● **What needs to be done**: Below are the records. Gather each line that holds "product".

** Opening Source records block **

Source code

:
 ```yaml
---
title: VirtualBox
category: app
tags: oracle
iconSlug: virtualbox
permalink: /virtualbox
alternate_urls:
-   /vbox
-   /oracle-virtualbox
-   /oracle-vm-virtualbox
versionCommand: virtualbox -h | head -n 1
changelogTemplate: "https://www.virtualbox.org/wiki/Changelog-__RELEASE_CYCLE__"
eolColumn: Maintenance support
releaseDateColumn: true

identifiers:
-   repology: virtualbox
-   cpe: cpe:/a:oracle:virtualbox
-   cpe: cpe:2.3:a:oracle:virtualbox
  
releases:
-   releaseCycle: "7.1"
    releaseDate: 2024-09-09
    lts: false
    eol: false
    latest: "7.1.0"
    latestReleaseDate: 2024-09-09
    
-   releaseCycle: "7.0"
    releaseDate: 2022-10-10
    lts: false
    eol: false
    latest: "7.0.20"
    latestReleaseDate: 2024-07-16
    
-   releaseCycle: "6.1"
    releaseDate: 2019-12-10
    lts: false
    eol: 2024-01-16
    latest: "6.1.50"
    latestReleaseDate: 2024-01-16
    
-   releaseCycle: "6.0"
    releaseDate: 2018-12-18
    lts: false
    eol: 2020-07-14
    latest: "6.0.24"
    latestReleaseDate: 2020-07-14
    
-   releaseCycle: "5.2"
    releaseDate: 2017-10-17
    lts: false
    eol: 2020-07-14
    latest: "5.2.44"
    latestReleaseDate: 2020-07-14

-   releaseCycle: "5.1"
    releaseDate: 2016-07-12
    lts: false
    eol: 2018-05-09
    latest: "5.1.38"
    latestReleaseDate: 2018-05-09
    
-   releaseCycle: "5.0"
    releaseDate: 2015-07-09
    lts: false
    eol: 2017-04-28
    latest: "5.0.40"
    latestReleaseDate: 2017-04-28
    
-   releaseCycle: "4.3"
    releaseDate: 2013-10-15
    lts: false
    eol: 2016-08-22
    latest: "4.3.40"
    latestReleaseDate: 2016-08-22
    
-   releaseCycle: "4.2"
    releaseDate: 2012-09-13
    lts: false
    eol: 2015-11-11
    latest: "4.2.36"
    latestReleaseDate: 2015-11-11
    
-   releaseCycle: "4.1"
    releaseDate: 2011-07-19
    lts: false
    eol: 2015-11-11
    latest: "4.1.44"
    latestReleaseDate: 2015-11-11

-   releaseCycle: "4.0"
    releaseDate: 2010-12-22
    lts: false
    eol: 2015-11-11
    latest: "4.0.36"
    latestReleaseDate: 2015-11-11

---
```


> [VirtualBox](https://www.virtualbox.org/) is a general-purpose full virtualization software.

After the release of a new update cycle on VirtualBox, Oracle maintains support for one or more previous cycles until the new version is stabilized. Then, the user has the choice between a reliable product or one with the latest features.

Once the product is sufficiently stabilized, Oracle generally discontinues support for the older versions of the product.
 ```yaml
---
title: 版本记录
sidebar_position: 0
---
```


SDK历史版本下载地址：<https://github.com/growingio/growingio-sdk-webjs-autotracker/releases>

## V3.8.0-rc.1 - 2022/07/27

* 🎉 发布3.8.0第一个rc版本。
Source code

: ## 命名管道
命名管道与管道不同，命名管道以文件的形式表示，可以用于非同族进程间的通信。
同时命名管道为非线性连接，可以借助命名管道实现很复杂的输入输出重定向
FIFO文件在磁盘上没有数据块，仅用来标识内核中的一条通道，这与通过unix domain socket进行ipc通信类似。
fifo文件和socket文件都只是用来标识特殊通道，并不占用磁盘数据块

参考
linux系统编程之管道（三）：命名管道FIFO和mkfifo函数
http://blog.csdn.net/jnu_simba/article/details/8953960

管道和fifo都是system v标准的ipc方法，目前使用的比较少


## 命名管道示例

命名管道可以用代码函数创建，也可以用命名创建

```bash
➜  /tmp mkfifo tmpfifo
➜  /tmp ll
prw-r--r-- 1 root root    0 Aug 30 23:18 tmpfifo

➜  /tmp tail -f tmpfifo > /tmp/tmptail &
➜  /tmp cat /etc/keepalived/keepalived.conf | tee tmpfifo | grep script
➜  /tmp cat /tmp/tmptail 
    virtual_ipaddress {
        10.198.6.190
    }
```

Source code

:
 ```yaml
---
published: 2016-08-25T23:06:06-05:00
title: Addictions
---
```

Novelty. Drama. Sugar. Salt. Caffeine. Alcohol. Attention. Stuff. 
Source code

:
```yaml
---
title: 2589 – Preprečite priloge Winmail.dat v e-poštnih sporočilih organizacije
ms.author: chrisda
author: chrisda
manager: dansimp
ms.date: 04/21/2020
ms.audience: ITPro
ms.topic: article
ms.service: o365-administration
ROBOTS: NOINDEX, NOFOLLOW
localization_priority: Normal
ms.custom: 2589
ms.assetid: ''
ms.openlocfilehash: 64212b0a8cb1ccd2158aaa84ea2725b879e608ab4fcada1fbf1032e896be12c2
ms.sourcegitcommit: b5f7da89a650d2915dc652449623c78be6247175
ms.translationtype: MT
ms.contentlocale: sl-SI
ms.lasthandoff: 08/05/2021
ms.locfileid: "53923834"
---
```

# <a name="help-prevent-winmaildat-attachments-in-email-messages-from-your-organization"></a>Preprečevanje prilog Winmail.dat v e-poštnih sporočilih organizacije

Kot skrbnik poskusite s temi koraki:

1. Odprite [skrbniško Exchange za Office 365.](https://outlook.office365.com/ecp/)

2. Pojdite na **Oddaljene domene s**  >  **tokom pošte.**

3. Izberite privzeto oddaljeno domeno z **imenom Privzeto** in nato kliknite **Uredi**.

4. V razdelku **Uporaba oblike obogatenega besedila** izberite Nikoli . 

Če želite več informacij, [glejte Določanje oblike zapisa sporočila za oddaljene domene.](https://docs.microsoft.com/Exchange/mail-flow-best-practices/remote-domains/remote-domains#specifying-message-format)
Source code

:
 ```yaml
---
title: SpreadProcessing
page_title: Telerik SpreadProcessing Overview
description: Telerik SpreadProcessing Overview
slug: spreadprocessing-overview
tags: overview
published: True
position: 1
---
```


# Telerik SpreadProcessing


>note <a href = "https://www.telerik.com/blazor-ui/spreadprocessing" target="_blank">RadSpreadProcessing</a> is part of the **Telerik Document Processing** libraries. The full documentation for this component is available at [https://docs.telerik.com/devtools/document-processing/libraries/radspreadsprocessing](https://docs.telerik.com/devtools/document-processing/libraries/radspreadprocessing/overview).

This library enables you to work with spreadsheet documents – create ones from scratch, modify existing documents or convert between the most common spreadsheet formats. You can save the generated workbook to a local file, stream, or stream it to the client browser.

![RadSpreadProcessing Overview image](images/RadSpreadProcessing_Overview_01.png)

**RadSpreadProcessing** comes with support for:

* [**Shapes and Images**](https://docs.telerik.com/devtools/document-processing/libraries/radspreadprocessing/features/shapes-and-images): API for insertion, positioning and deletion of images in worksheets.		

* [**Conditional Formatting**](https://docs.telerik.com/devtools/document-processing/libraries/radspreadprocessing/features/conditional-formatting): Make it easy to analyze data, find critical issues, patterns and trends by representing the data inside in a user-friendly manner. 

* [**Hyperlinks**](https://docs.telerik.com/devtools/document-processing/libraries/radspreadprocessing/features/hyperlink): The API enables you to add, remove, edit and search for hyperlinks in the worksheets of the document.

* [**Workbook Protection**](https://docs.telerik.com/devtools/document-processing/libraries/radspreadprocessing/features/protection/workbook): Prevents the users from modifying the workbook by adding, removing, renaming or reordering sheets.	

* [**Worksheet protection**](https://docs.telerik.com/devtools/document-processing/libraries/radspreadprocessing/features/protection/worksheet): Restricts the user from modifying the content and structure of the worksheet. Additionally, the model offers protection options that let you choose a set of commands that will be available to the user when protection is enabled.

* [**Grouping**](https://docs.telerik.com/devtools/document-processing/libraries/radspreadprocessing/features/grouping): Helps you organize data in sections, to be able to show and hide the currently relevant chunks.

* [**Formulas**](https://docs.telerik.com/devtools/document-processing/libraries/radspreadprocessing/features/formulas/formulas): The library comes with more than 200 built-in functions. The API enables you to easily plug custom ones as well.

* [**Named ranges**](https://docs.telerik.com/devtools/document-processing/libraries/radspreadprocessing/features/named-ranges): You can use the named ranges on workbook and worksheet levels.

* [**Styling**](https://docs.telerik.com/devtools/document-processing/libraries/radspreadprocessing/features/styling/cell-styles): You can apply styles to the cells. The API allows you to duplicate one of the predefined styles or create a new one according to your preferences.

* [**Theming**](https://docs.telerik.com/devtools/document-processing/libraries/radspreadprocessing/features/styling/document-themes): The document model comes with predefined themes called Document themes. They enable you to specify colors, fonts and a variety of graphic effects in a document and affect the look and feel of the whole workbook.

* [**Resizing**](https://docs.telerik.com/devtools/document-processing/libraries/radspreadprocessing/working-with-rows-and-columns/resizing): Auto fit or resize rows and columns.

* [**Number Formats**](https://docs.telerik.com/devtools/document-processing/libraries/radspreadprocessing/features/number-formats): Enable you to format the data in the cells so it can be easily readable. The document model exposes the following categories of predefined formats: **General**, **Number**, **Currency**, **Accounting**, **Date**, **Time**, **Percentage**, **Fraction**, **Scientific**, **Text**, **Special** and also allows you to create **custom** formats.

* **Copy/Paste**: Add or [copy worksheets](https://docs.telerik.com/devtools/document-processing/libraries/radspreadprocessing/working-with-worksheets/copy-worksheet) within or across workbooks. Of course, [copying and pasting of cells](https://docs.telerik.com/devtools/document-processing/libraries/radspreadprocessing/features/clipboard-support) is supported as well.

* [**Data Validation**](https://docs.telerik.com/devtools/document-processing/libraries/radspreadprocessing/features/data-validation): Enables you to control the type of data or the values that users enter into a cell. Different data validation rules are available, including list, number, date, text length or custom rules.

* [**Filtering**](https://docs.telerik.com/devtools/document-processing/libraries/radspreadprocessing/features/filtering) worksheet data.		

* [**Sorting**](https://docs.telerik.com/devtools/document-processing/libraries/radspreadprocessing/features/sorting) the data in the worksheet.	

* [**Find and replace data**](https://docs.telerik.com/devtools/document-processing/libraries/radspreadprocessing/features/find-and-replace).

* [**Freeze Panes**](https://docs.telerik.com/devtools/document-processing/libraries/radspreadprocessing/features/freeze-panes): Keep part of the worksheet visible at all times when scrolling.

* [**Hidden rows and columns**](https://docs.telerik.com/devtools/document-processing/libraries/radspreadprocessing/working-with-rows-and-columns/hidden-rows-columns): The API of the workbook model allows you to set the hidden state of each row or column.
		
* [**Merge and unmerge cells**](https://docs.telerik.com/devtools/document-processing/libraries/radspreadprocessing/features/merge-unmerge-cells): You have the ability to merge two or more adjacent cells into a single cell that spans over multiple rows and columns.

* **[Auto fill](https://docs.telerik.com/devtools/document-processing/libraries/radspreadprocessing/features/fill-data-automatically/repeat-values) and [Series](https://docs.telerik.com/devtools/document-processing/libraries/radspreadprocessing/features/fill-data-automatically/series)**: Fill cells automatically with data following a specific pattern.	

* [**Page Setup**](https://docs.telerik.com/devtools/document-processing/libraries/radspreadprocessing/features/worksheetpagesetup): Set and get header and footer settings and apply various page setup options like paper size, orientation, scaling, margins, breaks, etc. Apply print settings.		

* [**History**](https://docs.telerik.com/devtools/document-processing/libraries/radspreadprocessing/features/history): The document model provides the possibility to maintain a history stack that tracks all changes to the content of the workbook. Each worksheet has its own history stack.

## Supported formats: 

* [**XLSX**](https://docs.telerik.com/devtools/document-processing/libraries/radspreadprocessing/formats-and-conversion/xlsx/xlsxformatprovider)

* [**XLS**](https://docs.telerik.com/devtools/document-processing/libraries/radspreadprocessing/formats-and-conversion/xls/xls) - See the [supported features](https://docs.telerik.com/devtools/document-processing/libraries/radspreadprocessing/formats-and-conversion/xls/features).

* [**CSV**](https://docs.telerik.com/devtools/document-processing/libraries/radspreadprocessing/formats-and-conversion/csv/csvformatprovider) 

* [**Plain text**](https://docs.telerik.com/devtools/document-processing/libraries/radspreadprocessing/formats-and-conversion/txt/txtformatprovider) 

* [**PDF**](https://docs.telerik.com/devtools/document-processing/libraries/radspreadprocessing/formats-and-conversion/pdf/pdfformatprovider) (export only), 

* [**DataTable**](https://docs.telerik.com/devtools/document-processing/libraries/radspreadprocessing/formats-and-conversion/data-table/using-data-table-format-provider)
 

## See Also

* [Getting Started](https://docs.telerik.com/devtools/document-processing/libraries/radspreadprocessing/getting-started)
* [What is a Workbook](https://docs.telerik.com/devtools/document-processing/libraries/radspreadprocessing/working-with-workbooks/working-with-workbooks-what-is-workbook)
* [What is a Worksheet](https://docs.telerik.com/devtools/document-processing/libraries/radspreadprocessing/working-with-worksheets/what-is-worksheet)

** Closing Source records block **

● **Exercise response**:
After the release of a new update cycle on VirtualBox, Oracle maintains support for one or more previous cycles until the new version is stabilized. Then, the user has the choice between a reliable product or one with the latest features.
Once the product is sufficiently stabilized, Oracle generally discontinues support for the older versions of the product.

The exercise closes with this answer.